▶ WORK TASK
Write out, unchanged, the lines from the one holding "1. Formulación &" to the close of the listing. Both the first and last lines belong in it.

▶ DATA TO PROCESS

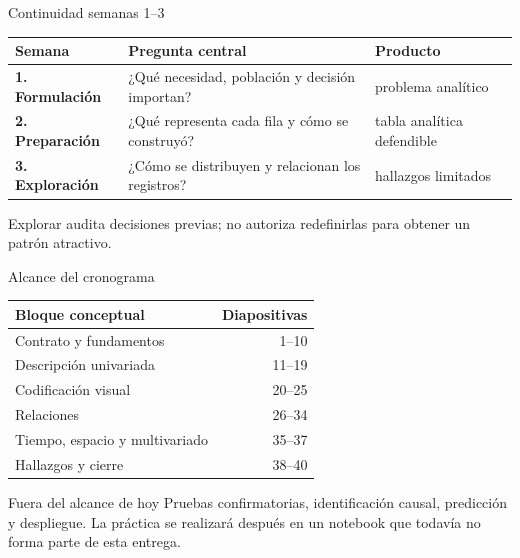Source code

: \documentclass[aspectratio=169,11pt]{beamer}
\begin{document}
\begin{frame}{Continuidad semanas 1--3}
  \small
  \begin{tabularx}{\textwidth}{>{\bfseries}p{} X X}
    \toprule
    Semana & Pregunta central & Producto \\
    \midrule
    1. Formulación & ¿Qué necesidad, población y decisión importan? & problema analítico \\
    2. Preparación & ¿Qué representa cada fila y cómo se construyó? & tabla analítica defendible \\
    3. Exploración & ¿Cómo se distribuyen y relacionan los registros? & hallazgos limitados \\
    \bottomrule
  \end{tabularx}
  \vspace{.5em}
  \centering
  \par\alert{Explorar audita decisiones previas; no autoriza redefinirlas para obtener un patrón atractivo.}
\end{frame}

\begin{frame}{Alcance del cronograma}
  \small
  \begin{tabularx}{\textwidth}{X r}
    \toprule
    Bloque conceptual & Diapositivas \\
    \midrule
    Contrato y fundamentos & 1--10 \\
    Descripción univariada & 11--19 \\
    Codificación visual & 20--25 \\
    Relaciones & 26--34 \\
    Tiempo, espacio y multivariado & 35--37 \\
    Hallazgos y cierre & 38--40 \\
    \bottomrule
  \end{tabularx}
  \vfill
  \begin{alertblock}{Fuera del alcance de hoy}
    Pruebas confirmatorias, identificación causal, predicción y despliegue. La práctica se realizará después en un notebook que todavía no forma parte de esta entrega.
  \end{alertblock}
\end{frame}
\end{document}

▶ ANSWER BELOW
    1. Formulación & ¿Qué necesidad, población y decisión importan? & problema analítico \\
    2. Preparación & ¿Qué representa cada fila y cómo se construyó? & tabla analítica defendible \\
    3. Exploración & ¿Cómo se distribuyen y relacionan los registros? & hallazgos limitados \\
    \bottomrule
  \end{tabularx}
  \vspace{.5em}
  \centering
  \par\alert{Explorar audita decisiones previas; no autoriza redefinirlas para obtener un patrón atractivo.}
\end{frame}

\begin{frame}{Alcance del cronograma}
  \small
  \begin{tabularx}{\textwidth}{X r}
    \toprule
    Bloque conceptual & Diapositivas \\
    \midrule
    Contrato y fundamentos & 1--10 \\
    Descripción univariada & 11--19 \\
    Codificación visual & 20--25 \\
    Relaciones & 26--34 \\
    Tiempo, espacio y multivariado & 35--37 \\
    Hallazgos y cierre & 38--40 \\
    \bottomrule
  \end{tabularx}
  \vfill
  \begin{alertblock}{Fuera del alcance de hoy}
    Pruebas confirmatorias, identificación causal, predicción y despliegue. La práctica se realizará después en un notebook que todavía no forma parte de esta entrega.
  \end{alertblock}
\end{frame}
\end{document}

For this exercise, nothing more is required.